The Psychological Relations Between Sexuality and Alcoholism

Karl Abraham

It is an undisputed fact that, generally speaking, men are more prone to indulgence in alcohol than women. Though there are places where it is as much a matter of course for women to drink as for men, and others where drunken women are frequently to be seen in the streets, yet alcohol is never bound up with the social life of women in the way it is with that of men. There are large circles of people who regard addiction to drink in men as a token of manliness or even make it a point of honour, but social custom never strictly imposes on women the obligation to drink; our customary moral code is rather inclined to call drinking unwomanly, and it is never a subject of boasting amongst normal women, as it is amongst men.

It seems to me worth while to try to find out whether this different attitude of the two sexes towards alcohol is based on a difference in their sexuality. An investigation of this sort must be based on the more recent conceptions of the psychosexual constitution in men and women, as laid down especially in the works of Freud.
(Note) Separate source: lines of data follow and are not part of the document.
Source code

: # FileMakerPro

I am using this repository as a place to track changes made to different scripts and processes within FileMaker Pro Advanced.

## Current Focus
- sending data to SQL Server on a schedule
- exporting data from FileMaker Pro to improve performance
As the study of evolution shows, our bodies contain the rudiments of the genital organs of both sexes. In the course of normal development one set of the rudimentary organs becomes less prominent or takes on other functions, whilst the other continues to develop until it is able to fulfil its functions. A process which is altogether analogous takes place in the psychosexual sphere. Here also the differentiation of the sexes proceeds from an original condition of bisexuality. In childhood the manifestations of the sexual impulse are still very similar in boys and in girls.